Il Chieti vince il derby contro un Teramo combattivo 68-79

Il Chieti vince il derby contro un Teramo combattivo 68-79

Il Palaskà resta ancora un tabù per l’Adriatica Press Teramo che perde il derby contro il Chieti 68-79, inanellando così la quarta sconfitta consecutiva (quarta tra le mura amiche).

A differenza delle ultime tra partite questa volta i biancorossi di coach Cilio hanno si lottato dall’inizio alla fine subendo però per quasi tutti e quaranta i minuti l’evidente superiorità del Chieti, squadra costruita per vincere il campionato e che fisiologicamente è ancora in fase di “rodaggio” per poter arrivare al top della condizione nel finale di stagione.
Rezzano (Mvp del match con 23 punti, 5 triple e 6 rimbalzi) e compagni hanno condotto le operazioni in modo agevole, potendo sfruttare tutte le armi a propria disposizione e riuscendo anche nel compito non facile di mantenere la distanza di sicurezza e di contenere i numerosi tentativi di rimonta dei padroni di casa.
Statistiche alla mano la Teate ha vinto fuori casa con 11 punti di scarto tirando con il 55% i tiri liberi (a dimostrazione del grande potenziale del roster di coach Piero Coen).

Dall’altra parte c’è da registrare, come sempre, il grande impegno e la grande volontà di Di Bonaventura (doppia doppia per lui con 18 punti e 10 rimbalzi) e soci, fattori però che in questo momento purtroppo non stanno pagando dividendi e qui torniamo alla crudele, quanto meravigliosa, legge del basket ovvero che il pareggio non esiste e che non ci sono mezzi termini: o si vince o si perde.

Per quanto fatto vedere in campo, soprattutto per l’attitudine, i ragazzi di coach Cilio dovrebbero avere almeno altri quattro punti in più in classifica ma, filosofia e fantasie a parte, la cruda realtà è che il bilancio complessivo in questo momento è di una vinta e sette perse con la classifica che continua a correre ma che, nell’ultimo turno, ha fatto registrare le sconfitte di tutte le squadre limitrofe all’Adriatica Press.
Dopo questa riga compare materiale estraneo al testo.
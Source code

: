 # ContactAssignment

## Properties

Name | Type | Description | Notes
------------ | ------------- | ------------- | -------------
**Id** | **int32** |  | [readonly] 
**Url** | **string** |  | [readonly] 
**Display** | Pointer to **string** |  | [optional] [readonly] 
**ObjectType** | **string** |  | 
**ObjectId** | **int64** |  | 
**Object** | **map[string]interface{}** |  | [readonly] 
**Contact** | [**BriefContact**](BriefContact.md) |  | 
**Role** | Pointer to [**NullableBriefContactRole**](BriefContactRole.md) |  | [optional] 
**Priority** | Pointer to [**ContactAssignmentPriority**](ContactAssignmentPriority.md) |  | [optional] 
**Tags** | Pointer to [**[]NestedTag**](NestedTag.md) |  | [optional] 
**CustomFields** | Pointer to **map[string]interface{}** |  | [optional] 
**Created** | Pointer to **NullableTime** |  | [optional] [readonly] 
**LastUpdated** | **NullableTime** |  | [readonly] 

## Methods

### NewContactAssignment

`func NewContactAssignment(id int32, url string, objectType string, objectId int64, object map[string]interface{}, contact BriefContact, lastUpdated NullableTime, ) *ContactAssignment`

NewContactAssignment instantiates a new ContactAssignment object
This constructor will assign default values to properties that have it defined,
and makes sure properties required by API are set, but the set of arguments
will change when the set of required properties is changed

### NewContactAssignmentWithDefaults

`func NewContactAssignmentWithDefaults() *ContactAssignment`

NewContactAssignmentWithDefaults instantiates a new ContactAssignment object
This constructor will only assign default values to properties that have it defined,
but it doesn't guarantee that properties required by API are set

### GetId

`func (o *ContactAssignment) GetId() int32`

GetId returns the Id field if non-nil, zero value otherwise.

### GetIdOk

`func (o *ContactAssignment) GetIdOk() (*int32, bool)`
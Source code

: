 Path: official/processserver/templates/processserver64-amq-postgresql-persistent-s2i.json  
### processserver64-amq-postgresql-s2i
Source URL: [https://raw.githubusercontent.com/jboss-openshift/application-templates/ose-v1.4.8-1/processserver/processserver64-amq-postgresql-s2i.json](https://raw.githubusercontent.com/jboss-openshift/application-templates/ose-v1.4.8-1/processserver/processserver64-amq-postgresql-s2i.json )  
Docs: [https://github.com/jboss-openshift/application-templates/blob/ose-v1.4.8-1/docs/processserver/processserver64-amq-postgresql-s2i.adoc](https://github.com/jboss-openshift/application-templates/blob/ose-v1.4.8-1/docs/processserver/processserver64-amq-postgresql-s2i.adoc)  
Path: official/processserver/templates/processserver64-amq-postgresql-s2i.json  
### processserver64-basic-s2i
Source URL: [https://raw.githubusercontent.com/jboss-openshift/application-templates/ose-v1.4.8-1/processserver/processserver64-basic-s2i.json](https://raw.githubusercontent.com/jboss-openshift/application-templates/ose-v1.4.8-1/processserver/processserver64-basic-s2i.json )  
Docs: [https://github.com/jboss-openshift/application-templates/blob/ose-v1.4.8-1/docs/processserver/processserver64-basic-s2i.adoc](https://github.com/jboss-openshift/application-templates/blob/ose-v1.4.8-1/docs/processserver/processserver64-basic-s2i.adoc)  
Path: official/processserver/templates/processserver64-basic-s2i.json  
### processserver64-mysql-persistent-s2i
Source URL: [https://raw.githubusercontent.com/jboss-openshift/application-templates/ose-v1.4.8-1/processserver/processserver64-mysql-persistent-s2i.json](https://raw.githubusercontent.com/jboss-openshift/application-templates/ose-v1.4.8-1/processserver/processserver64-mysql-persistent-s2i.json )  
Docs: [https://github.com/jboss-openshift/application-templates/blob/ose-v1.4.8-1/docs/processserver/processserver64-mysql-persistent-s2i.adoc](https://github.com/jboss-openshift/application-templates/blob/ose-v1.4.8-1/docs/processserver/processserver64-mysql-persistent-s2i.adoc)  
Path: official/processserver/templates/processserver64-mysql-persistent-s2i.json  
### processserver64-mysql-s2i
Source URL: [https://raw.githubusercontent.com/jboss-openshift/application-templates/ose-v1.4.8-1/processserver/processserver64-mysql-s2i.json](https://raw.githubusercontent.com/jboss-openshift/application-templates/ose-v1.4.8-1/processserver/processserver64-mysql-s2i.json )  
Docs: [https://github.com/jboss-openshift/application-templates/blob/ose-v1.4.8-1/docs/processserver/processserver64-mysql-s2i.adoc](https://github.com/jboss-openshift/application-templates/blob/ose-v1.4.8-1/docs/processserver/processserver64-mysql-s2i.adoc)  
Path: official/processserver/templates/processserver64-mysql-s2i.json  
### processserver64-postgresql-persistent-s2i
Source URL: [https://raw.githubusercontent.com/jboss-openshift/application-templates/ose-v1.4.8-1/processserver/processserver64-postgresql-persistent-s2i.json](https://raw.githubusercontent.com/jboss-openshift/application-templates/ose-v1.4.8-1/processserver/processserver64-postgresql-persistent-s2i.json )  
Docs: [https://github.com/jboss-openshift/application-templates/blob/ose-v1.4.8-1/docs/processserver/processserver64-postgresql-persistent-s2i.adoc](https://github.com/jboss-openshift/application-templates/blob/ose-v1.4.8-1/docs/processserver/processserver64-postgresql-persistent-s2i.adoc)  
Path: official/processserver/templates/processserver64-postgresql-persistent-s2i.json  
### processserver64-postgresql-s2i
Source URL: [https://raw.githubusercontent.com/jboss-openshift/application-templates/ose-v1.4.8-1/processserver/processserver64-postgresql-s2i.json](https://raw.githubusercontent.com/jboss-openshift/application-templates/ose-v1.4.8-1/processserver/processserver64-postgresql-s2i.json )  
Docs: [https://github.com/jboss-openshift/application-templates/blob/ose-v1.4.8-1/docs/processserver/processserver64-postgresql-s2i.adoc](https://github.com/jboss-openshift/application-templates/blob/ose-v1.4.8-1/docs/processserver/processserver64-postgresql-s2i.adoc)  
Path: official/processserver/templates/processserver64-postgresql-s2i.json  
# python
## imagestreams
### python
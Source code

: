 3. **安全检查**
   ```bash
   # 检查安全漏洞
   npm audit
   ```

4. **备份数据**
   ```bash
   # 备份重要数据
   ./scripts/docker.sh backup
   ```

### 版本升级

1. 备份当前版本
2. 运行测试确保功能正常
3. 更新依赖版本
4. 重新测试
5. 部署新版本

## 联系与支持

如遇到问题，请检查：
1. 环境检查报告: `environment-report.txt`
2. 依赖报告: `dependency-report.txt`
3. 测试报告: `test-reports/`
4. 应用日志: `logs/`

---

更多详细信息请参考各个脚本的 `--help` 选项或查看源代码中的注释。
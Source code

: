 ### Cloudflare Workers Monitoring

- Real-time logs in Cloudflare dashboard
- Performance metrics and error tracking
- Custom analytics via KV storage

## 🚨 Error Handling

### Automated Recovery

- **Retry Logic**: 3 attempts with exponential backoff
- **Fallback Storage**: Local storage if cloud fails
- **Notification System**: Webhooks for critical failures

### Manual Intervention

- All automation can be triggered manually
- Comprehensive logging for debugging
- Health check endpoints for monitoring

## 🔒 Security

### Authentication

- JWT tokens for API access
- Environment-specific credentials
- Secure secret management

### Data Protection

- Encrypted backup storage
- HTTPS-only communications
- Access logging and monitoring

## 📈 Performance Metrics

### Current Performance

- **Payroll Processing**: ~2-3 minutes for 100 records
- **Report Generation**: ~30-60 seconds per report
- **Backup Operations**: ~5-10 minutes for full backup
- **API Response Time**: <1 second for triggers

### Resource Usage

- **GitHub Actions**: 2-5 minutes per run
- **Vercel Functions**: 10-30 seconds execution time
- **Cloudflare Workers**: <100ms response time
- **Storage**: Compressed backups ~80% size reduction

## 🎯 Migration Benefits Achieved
E qui ci colleghiamo al futuro più imminente; il prossimo match infatti vedrà i biancorossi di scena al palasport comunale di Porto Sant’Elpidio contro la squadra che tutti gli addetti ai lavori mettono alla pari dei biancorossi, fattore questo che farà aumentare ulteriormente il livello di difficoltà dell’incontro in quanto si giocherà soprattutto sui nervi e con una posta in palio pesante.
Il Teramo però ha dato dimostrazione più di una volta di potersela giocare con tutte e, a maggior ragione, dovrà trovare le giuste energie per credere nel colpaccio in terra marchigiana.
Il campionato non perdona ma è ancora lungo e bisogna crederci fino alla fine.